[NNTP] Compressed LIST (and other commands) answers

Sabahattin Gucukoglu mail at sabahattin-gucukoglu.com
Wed Dec 2 08:38:17 PST 2009


On 2 Dec 2009, at 10:16, Ade Lovett wrote:
> On Dec 02, 2009, at 02:07 , Urs Janßen wrote:
>> JFTR giganews has implemented something like this:
> 
> I am fully aware of what Giganews has implemented.
> 
> It's a crock.  Plain and simple.  If they had _any_ respect for the community of which they are a part, they'd have offered up some form of communication on this list.
> 
> The fact remains that they've chosen to implement some random ad-hoc solution, no doubt driven by just-out-of-school business development folks, surrounded by a "the family can do no wrong" attitude, to implement something that, quite frankly, is complete garbage.
> 
Sounds like a whole lot of very sour grapes you have there.  I don't see any logical connection between quality of implementation and respect for standardisation; the two tend to be beneficial to each other but are basically exclusive.  I would much rather you told us flat out how big bad Giganews made your life miserable by being so successful and yet, like so many large companies, such obvious sharks.
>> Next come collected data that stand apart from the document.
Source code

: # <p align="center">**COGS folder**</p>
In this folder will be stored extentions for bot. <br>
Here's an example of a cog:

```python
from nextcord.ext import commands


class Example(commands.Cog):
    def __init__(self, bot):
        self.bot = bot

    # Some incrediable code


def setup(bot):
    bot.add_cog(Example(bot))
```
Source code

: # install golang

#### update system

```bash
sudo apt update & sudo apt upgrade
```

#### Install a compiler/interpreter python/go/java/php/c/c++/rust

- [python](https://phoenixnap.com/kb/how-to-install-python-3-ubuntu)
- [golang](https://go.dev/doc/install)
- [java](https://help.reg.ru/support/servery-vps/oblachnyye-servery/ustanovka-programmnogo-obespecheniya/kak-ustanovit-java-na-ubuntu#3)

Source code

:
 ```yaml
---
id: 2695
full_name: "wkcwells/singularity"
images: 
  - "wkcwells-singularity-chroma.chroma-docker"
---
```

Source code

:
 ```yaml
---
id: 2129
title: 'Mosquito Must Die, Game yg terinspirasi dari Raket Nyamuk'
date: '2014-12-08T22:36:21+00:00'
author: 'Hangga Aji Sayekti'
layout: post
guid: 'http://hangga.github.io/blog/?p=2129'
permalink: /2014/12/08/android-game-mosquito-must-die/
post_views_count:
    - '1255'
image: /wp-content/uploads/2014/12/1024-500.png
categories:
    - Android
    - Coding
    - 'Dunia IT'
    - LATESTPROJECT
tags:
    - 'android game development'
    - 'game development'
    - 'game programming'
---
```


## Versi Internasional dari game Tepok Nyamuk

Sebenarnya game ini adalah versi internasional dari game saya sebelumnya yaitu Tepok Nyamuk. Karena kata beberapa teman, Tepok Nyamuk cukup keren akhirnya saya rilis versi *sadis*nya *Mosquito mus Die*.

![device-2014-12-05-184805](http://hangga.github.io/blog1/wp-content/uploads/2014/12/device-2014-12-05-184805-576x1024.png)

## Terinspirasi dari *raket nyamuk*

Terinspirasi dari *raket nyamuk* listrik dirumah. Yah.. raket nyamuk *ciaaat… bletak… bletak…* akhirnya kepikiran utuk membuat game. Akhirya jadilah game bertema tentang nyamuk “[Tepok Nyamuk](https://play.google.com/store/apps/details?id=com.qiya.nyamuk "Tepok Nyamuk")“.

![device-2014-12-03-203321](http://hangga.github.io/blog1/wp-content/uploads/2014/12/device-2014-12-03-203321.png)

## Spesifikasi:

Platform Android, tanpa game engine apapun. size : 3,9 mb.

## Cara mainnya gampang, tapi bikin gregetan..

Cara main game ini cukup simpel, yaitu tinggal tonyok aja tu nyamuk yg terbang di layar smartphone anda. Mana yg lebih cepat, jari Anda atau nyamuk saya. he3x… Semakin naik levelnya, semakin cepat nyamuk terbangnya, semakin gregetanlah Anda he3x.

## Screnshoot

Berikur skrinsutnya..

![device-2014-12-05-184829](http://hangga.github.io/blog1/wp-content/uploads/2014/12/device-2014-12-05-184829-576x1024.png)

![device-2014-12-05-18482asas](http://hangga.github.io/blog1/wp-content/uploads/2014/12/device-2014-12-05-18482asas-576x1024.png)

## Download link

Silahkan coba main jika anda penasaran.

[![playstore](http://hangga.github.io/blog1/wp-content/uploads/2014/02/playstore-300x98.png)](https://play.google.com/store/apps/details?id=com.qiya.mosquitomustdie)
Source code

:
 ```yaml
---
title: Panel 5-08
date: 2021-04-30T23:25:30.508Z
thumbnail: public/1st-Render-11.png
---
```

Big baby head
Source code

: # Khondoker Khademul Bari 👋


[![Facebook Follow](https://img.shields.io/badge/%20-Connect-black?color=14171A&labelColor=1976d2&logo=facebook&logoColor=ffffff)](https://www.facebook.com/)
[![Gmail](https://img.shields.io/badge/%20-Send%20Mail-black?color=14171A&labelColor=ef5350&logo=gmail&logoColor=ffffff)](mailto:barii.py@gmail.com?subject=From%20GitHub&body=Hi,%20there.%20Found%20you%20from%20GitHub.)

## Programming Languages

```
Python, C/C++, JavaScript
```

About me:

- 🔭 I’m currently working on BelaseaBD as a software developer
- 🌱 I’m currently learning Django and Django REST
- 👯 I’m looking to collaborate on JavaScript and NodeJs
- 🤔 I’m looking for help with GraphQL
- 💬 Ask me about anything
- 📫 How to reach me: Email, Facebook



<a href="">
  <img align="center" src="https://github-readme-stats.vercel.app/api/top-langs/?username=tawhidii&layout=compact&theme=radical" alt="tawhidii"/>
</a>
To be clear: I am a customer of theirs because I like their service (read: lots of browsable text news with awesome retention on the lowest plan).  And yes, compression helps; large listings are constructed and compressed once and then consumed many many many times.

I am well aware of the, erm, roughness of the implementation, though I hasten not to call it "A crock" and "Garbage".  It serves their needs.  I would add compression on text-only groups, myself.  My request for documentation, in order to in some way appease the many non-Windows (their proxy is Windows only) users, never made it to the blog comments on their oh-so-fabulous proxy accelerator promotion.  But Newsbin, a popular binary grabber for Windows, managed just fine without it.

> Ask yourselves these two questions:
> 
> 1.  If I'm attempting to download binaries faster, what does <compression-technique> give me?

Nothing.

> 2.  If I'm spending a lot of time in high-traffic text newsgroups, what does <compression-technique> give me?
> 
Everything.

> Pay particular attention to the fact that consumers of (1) and (2) above are most likely already on high speed internet connections (heck, I pay $19.95/mo for 10/3) and so are _not_ the target audience.
> 
Whether you benefit depends on whether the bottleneck is CPU or network.  On my Pentium II, compression is not welcome; on my dual-core MacBook, it sure wouldn't hurt.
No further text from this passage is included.